(Source records)
******

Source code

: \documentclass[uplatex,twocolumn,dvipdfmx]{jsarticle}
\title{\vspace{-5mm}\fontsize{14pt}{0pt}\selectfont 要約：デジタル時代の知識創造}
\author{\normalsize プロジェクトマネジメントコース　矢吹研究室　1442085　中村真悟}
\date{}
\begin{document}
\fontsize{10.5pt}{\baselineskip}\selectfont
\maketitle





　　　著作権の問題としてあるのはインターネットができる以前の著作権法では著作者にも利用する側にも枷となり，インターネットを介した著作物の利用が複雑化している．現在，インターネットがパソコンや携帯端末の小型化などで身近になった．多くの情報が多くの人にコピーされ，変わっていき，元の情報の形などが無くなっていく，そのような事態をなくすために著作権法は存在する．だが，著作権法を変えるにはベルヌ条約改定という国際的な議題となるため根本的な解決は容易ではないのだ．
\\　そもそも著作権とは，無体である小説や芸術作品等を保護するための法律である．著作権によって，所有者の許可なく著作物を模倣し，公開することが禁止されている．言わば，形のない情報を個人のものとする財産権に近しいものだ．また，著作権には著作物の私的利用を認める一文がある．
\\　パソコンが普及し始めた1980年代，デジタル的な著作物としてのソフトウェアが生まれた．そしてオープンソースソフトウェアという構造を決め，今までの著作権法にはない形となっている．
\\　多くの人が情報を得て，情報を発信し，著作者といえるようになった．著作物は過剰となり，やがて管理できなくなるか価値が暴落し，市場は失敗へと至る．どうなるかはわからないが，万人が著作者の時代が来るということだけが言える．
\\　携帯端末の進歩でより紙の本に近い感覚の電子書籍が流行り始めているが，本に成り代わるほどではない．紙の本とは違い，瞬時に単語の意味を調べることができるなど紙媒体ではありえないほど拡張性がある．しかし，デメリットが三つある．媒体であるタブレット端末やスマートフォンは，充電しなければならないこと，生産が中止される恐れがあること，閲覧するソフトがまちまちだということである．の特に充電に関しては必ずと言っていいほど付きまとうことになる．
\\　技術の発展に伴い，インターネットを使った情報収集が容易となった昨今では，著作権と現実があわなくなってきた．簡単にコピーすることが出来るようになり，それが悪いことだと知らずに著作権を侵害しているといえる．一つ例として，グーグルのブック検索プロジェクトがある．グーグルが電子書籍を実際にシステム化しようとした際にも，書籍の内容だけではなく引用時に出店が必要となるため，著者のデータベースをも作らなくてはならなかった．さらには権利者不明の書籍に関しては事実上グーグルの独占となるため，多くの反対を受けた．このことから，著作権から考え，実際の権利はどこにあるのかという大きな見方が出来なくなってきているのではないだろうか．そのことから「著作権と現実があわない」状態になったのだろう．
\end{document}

******

◆ **Task instructions**: Among the lines above, which contain the word "fontsize"? Copy every one.

◆ **Result of this task**:
\title{\vspace{-5mm}\fontsize{14pt}{0pt}\selectfont 要約：デジタル時代の知識創造}
\fontsize{10.5pt}{\baselineskip}\selectfont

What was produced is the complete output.